Originally Posted by
Martin Wasner
As far as throwing away material. I don't know how much time it would add, but if I buy 500 bd/ft of premium soft maple at $2.30 per bd/ft, surfacing I think costs me $0.15 per bd/ft, or $75. A total of $2.45 per bd/ft, or $1225 for the bunk.
Say I throw away 10% because of crook, bow, or twist, which to be honest is likely a high number, but in the realm of reality. Like I said, doors are picky, nothing else really is on the straightness of material. Face frames are the sum of their parts and usually straighten crooked material out in their own, bowed material the box will straighten out. With doors, you use up the best material first for the longest parts and work your way through the pile.
I pretty confident I can not rough cut, face joint, plane, then size length, edge joint, re-rip, final size width and deal with the swarf and sharpening on the dimensioning of 500 bd/ft of lumber for $125. There's no guarantee it'll be flat/straight tomorrow either.

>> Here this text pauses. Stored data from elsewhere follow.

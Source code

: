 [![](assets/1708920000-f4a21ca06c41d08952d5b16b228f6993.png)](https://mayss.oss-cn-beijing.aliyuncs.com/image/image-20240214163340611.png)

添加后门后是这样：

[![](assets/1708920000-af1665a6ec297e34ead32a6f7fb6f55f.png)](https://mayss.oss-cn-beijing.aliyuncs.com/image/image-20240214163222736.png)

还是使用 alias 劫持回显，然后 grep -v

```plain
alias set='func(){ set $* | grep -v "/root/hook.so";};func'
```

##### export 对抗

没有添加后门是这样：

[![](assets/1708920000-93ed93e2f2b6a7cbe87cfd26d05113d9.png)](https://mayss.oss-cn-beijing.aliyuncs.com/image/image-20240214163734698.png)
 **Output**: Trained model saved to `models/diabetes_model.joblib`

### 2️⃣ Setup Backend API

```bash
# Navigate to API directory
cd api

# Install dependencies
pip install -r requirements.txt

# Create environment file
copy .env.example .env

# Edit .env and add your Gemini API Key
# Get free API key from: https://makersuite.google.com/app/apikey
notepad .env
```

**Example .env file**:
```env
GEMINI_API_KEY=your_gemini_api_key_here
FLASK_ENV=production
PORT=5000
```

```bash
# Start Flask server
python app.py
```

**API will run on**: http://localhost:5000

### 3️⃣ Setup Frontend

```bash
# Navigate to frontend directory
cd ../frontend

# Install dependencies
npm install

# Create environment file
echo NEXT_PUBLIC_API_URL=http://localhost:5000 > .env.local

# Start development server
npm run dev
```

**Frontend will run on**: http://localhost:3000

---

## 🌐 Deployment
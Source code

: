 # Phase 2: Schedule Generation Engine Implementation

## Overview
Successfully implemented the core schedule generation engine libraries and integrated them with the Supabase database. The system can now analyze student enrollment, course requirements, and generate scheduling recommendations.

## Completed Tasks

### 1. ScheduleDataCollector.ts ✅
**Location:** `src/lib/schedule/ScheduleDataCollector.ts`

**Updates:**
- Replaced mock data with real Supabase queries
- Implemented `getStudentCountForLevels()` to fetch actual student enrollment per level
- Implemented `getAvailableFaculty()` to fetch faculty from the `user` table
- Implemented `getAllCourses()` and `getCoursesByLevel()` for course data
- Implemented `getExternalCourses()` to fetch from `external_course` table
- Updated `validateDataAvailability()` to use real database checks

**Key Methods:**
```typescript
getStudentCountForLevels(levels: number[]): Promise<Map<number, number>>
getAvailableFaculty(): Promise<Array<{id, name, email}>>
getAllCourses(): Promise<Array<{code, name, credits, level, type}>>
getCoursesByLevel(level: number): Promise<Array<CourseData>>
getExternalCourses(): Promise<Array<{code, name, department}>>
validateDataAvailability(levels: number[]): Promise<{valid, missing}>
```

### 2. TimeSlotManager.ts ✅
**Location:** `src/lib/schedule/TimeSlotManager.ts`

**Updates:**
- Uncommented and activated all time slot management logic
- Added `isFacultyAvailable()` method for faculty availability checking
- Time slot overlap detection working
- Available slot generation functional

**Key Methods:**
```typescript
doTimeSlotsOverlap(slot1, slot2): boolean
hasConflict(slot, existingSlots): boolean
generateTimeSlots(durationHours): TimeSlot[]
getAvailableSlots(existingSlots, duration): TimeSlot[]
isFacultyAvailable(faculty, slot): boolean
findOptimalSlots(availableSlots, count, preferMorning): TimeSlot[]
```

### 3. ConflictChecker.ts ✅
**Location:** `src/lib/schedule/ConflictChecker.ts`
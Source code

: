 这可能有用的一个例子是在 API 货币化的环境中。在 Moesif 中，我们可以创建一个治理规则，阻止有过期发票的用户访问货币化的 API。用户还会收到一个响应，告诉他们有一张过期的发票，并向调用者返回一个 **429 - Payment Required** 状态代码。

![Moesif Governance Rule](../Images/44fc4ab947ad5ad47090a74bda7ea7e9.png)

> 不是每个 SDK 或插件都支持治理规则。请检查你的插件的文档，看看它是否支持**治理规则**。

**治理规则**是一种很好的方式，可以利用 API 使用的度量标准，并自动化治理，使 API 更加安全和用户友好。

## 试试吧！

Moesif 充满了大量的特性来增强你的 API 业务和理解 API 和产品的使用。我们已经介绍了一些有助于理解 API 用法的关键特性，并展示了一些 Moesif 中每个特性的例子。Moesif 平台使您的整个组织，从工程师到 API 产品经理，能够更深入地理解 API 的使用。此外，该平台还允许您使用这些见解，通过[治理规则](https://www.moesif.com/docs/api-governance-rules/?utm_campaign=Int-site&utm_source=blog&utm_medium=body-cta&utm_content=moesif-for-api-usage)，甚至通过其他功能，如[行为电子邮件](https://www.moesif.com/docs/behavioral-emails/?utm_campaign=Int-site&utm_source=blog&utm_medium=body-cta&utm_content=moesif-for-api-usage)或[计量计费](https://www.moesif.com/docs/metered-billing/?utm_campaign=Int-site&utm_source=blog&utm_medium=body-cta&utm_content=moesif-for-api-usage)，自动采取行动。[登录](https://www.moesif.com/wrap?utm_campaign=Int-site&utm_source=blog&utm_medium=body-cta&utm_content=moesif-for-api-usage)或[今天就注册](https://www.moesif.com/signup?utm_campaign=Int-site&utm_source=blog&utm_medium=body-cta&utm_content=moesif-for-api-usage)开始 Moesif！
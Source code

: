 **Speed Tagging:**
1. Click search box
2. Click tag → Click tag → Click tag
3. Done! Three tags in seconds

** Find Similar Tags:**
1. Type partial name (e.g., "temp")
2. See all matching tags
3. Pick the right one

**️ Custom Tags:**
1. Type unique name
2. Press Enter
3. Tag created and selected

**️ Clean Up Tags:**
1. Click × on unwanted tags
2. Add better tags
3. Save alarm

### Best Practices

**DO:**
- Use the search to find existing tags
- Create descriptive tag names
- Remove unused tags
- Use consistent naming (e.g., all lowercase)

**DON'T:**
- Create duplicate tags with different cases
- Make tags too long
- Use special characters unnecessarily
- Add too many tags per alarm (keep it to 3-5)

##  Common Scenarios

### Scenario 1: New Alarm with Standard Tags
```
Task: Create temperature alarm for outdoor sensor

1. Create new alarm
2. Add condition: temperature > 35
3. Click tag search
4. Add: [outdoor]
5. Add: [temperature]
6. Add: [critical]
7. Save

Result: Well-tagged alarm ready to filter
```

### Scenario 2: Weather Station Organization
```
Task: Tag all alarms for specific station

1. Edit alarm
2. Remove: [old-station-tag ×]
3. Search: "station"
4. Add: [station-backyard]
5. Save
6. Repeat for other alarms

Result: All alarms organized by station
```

Better odds though, yes. Wood is feisty like that sometimes. I'm curious what the electrical cost would be too. I'm sure it's not huge, but it'd be in there. Dust collection is my biggest hog of electricity.
I haven't worked at that many cabinet shops. I only worked in two before going on my own, and I have helped out a few others temporarily when things were slow for me just starting out. Nobody I worked for regularly surfaced their own material. But that's strictly cabinet shops. I never did fine furniture, or pianos are anything really outside of regular residential cabinets. My view on woodworking is rather finite and limited to cabinetry.
When you're really pumping product out the door, waste is inevitable and must be controlled, but it also needs to be weighed and measured against what is profitable.
Most of the wood tops I make are solid material. I'll usually get that material skip planed and face joint it, just to make the glue up easier and save some passes through the widebelt. Tough to fight twisted up 8/4 white oak wood top into submission, unlike a 3/4" thick face frame with not much width to the parts.